“Oh.” Nita fell silent for a moment. “Guess I should be careful what I wish for. I was worried about you, Ma.”
“Is that abuela?” Ximena yelled in the background. “Manny! Manny! Abuela isn’t dead after all!”
“Abuela!” Manny sounded about to burst into tears. “Come back from Heaven! I miss you!”
“Uh, the kids may have been a little worried too,” Nita said, over the howls and sobbing promises to be good if she’d just come home.
It took fifteen minutes for Martha to reassure five-year-old Manny that she hadn’t actually become an angel, and that furthermore she was absolutely, definitely coming home at the end of the week. Then of course Ximena needed to talk to her abuela for just as long as Manny had, and then Nita’s wife Xo had a question about the upcoming church bake sale, and then Martha needed to talk to Nita again about Roddie, because if he didn’t stop provoking the rattlesnakes someone was going to get bit, and oh, while we’re talking…
By the time Martha finally managed to hang up, her voice was as hoarse as Finn’s. She sighed as she dropped the phone back onto the dresser.
“Sorry,” she said to him, taking her hand off his mouth at last. “Didn’t want them to hear you.”
He nodded, but his face had gone back to that rock-like impassiveness he’d had when they’d first met. Throughout the long call, she’d had a strange sense of him retreating further into himself.
She issued a smile at him, hoping to spark one in return. “It’s just that we’d have lost the whole day to answering fool questions if they’d realized what was up. You know how families are.”
He looked down, rolling something between his palms. “No. I do not.”
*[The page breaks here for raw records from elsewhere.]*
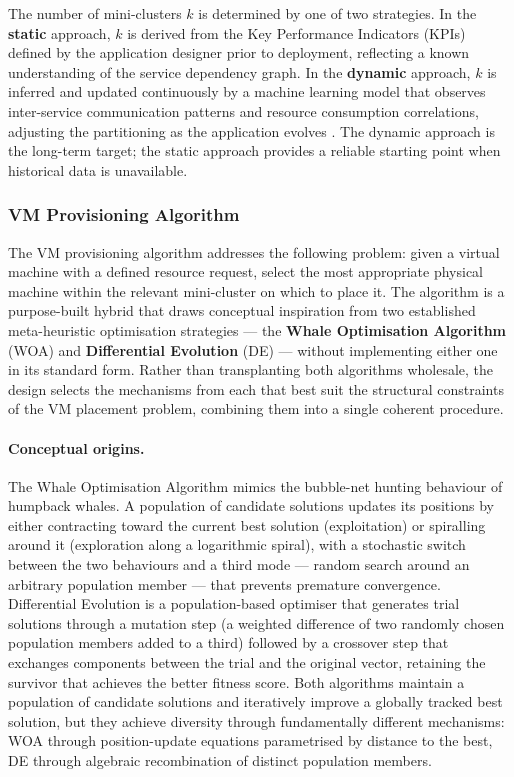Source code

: \documentclass[a4paper, 12pt]{report}
\begin{document}
The number of mini-clusters $k$ is determined by one of two strategies.
In the \textbf{static} approach, $k$ is derived from the Key Performance
Indicators (KPIs) defined by the application designer prior to deployment,
reflecting a known understanding of the service dependency graph.  In
the \textbf{dynamic} approach, $k$ is inferred and updated continuously
by a machine learning model that observes inter-service communication
patterns and resource consumption correlations, adjusting the
partitioning as the application evolves \cite{meng2020survey}.  The
dynamic approach is the long-term target; the static approach provides
a reliable starting point when historical data is unavailable.
 
\subsubsection{VM Provisioning Algorithm}

The VM provisioning algorithm addresses the following problem: given a
virtual machine with a defined resource request, select the most
appropriate physical machine within the relevant mini-cluster on which
to place it.  The algorithm is a purpose-built hybrid that draws
conceptual inspiration from two established meta-heuristic optimisation
strategies --- the \textbf{Whale Optimisation Algorithm} (WOA) and
\textbf{Differential Evolution} (DE) --- without implementing either one
in its standard form.  Rather than transplanting both algorithms
wholesale, the design selects the mechanisms from each that best suit
the structural constraints of the VM placement problem, combining them
into a single coherent procedure.

\paragraph{Conceptual origins.}
The Whale Optimisation Algorithm \cite{mirjalili2016woa} mimics the
bubble-net hunting behaviour of humpback whales.  A population of
candidate solutions updates its positions by either contracting toward
the current best solution (exploitation) or spiralling around it
(exploration along a logarithmic spiral), with a stochastic switch
between the two behaviours and a third mode --- random search around an
arbitrary population member --- that prevents premature convergence.
Differential Evolution \cite{storn1997de} is a population-based
optimiser that generates trial solutions through a mutation step (a
weighted difference of two randomly chosen population members added to a
third) followed by a crossover step that exchanges components between
the trial and the original vector, retaining the survivor that achieves
the better fitness score.  Both algorithms maintain a population of
candidate solutions and iteratively improve a globally tracked best
solution, but they achieve diversity through fundamentally different
mechanisms: WOA through position-update equations parametrised by
distance to the best, DE through algebraic recombination of distinct
population members.
\end{document}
She kicked herself for walking straight into that one. Whatever shark families were like, she doubted they were as nosy—not to mention noisy—as a coyote pack. Especially her own brood.
“What’ve you got there?” she asked, desperate to change the subject.
He folded his fingers, hiding whatever it was in his vast fist. “You asked me something last night.”
She blinked at him, thrown. “I did?”
“Whether I wanted to bite you.” He still didn’t look at her.
“Oh.” Her heart thumped against her ribs.
He didn’t know what my pack was like, what he was letting himself in for. Now he does.
She swallowed. “Well…do you?”
He turned his head at last, and the intensity of his gray eyes took her breath away. “Yes. I want to be your mate. Fully.”
Holy Mother of God, did he have a wedding ring in his hand? Martha couldn’t even begin to imagine why he would be carrying one around, but it was the only thing she could think of to explain the look on his face.
“Yes,” she said, blinking back sudden, strange tears. “I want that too.”
His knuckles whitened. “But I am what I am. I am the Master Shark, and the Voice of the Pearl Empress. No matter how I might wish it otherwise, I have responsibilities that cannot be set aside.”
Her heart plummeted right down to the socks she wasn’t wearing. Of course he wasn’t free to leave the sea. He’d given her his true name, but he was still the Master Shark. Doubtless he had responsibilities she couldn’t even imagine.
He looked back down at his closed fist. “I had thought to ask you to join me in Atlantis,” he said, very quietly.
“What? Me?” She stared at him in disbelief. “I’m a coyote, not a fish!”
“The Pearl Empress has personally granted permission for you to come, and there are ways for dry-landers to live under the sea. If you wanted.”
Oh, she wanted. She wanted him. But enough to give up her whole life? Everything she knew? Her family?
“Finn.” She put her hand on the side of his face, making him meet her eyes again. No matter what, they had to be honest with each other. “I want to be with you. More than anything. But you heard my family. They fall apart when I don’t call for a day, what do you think would happen if I announced I was taking off to live under the sea? Do you even have cellphones in Atlantis?”
He shook his head, the barest motion.
“So what do we do?” Martha whispered.